Editorial: Contribution of the maternal microbiome to offspring health

Editorial on the Research Topic
Contribution of the maternal microbiome to offspring health

Prenatal, newborn, and infant health statuses are being actively assessed as they are pointed out as important predictive factors of illness in adulthood, especially for high-prevalent non-communicable diseases and immune disorders. A plethora of factors affecting such conditions are under the spotlight, and the maternal microbiome is one of the most intriguing aspects conditioning the offspring's health. For years, the sterile womb hypothesis has been challenged to explain how the maternal microbiota could reach the placenta and directly affect the infant's health via in-utero colonization. However, some independent studies have revealed methodological issues on the placenta microbiota hypothesis, and others have demonstrated fetal gut colonization of healthy term infants does not occur before birth (1–5). With the sterile womb hypothesis apparently solved, hopefully, the maternal microbiome is still a matter of investigation as a determinant of the offspring's health before and after childbirth. On the one hand, multiple environmental factors shape the maternal microbiome during pregnancy, making possible fetus exposure to a wide variety of metabolic (by)products derived from microbes (essentially in the gut) and circulating systemically in the mother and affecting it in different ways (6). On the other hand, given the strong dependency of newborn feeding on the mother, the human milk microbiome and the perinatal factors conditioning it are also subjects of the investigation to determine early or late onset disease risk factors (7), taking into account also its nutritional relevance for infant's health (8).

The aim of this Frontiers in Nutrition Research Topic (RT) “Contribution of the maternal microbiome to offspring health” was to assemble clinical and pre-clinical studies describing insights into the maternal microbiome and its potential effects on offspring health. It is provided an overview of this RT, including two original research articles, one review article, and one study protocol.

Prebiotics and probiotics to breaking transgenerational obesity

Maternal obesity is understood as a relevant factor in increasing the child's obesity risk, and Wiedmer and Herter-Aeberli show a narrative review of nutritional strategies to reduce obese pregnancy as a promising strategy to tackle this transgenerational diet-related disorder and comorbidities. The authors highlight the meaningful impact of short-chain fatty acids SCAFs, produced by gut microbes, on maternal and offspring health. Notably, in this last, the embryonic differentiation of enteroendocrine cells would be influenced by the action of SCFAs on the GPR43 receptor, making high-fiber dietary regimes a protector factor against predisposed adiposity. After a detailed assessment of the pre-clinical and clinical evidence published, the efficacy of probiotics in managing weight gain and metabolic function in mothers and offspring is blurred in both types of studies, probably due to the variability of trials and utilization of different probiotic formulations. However, prebiotic administration showed promising results, especially in the offspring's body weight control and metabolic function.

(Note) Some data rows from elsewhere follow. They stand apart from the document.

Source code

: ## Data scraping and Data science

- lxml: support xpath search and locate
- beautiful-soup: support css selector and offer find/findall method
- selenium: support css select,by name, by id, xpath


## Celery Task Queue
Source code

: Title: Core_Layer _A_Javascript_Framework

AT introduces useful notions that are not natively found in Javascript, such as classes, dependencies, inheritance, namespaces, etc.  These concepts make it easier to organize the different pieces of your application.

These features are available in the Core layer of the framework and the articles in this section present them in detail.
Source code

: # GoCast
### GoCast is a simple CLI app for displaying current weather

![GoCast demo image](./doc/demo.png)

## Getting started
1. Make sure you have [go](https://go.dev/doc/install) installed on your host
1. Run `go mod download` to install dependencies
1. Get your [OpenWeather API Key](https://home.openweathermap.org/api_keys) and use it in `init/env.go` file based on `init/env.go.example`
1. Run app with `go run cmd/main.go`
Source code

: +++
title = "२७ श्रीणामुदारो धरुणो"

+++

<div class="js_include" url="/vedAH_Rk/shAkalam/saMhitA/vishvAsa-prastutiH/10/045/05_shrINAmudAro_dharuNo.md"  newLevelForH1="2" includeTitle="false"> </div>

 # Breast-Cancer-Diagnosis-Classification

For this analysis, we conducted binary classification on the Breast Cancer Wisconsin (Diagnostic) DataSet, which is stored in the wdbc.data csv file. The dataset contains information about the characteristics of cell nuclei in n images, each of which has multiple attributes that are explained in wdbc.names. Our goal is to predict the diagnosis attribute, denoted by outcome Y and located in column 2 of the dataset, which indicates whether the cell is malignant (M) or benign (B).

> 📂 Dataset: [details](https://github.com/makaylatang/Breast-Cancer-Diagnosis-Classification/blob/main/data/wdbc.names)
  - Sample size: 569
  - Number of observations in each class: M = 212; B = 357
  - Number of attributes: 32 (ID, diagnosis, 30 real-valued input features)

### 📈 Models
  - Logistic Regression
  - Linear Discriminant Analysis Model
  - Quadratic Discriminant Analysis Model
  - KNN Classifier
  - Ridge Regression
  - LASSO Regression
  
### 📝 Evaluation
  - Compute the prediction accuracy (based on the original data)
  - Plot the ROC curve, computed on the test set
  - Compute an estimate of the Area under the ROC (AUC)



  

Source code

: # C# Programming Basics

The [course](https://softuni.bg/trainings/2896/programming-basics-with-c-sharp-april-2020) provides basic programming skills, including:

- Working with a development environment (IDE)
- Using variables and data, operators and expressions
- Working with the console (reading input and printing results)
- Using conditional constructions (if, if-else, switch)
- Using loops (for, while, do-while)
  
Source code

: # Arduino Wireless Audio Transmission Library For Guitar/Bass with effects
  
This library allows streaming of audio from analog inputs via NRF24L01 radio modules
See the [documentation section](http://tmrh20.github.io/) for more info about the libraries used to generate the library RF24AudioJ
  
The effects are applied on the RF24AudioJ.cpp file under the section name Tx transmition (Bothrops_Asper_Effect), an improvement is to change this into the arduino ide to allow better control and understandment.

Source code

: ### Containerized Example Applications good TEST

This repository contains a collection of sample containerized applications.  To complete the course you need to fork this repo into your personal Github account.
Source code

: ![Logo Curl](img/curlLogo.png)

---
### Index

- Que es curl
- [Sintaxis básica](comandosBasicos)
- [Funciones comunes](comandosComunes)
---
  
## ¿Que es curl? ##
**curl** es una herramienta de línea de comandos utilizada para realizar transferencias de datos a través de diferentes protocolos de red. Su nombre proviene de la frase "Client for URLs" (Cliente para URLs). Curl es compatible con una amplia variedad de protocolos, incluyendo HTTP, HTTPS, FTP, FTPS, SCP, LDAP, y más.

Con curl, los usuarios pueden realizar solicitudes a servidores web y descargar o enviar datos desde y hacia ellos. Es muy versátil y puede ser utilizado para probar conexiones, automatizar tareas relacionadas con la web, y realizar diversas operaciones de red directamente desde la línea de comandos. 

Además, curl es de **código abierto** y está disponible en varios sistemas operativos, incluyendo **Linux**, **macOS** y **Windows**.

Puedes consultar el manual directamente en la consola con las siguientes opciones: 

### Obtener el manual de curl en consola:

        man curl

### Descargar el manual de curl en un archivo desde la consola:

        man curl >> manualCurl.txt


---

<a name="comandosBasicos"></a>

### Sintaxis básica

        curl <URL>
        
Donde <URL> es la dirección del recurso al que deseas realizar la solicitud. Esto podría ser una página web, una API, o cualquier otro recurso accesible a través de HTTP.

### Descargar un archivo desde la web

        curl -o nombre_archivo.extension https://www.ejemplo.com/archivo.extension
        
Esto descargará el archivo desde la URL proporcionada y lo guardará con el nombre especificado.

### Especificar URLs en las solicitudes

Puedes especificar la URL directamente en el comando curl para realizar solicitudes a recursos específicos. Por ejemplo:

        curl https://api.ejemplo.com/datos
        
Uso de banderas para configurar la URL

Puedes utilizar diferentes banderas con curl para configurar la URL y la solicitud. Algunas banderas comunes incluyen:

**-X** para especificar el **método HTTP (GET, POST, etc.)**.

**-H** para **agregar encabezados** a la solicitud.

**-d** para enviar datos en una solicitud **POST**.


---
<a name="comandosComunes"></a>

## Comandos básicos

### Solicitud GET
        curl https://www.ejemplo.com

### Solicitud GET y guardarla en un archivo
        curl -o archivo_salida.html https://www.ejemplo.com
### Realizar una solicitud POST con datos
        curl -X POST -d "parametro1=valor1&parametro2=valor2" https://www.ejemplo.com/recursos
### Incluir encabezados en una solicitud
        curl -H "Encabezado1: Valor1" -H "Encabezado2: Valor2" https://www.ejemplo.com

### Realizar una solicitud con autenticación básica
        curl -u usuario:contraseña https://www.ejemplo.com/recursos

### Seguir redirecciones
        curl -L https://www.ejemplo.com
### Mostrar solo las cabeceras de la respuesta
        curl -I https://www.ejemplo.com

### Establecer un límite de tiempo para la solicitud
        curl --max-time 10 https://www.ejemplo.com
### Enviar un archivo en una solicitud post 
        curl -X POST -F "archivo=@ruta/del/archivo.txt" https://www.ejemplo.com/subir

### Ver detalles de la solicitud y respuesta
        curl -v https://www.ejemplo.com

Human milk microbiome composition upon SARS-CoV-2 infection

It's important to be aware of the cornerstone role of human milk as a nutrient source, immune defense, and as the seed of the infants' gut microbiota, thus influencing their health by extension. In this context, Gómez-Torres et al. have measured the impact of SARS-CoV-2 infection in the bacterial composition of human milk to unveil potential mid- and long-term alterations in offspring health as a consequence of the COVID-19 pandemic. This multicentre clinical study explored the human milk microbiota profiles of more than 140 mothers who decided to breastfeed their healthy babies regardless of whether they were positive or negative for SARS-CoV-2 infection at delivery. One week and 5 weeks postpartum milk samples were negative for detection of SARS-CoV-2, and they were assessed using standard 16S rRNA gene sequencing approaches. After recording critical perinatal variables for integration, the authors describe minimal impact of SARS-CoV-2 infection on human milk microbiota composition, getting similar patterns observed in other populations upon evaluating non-infected individuals.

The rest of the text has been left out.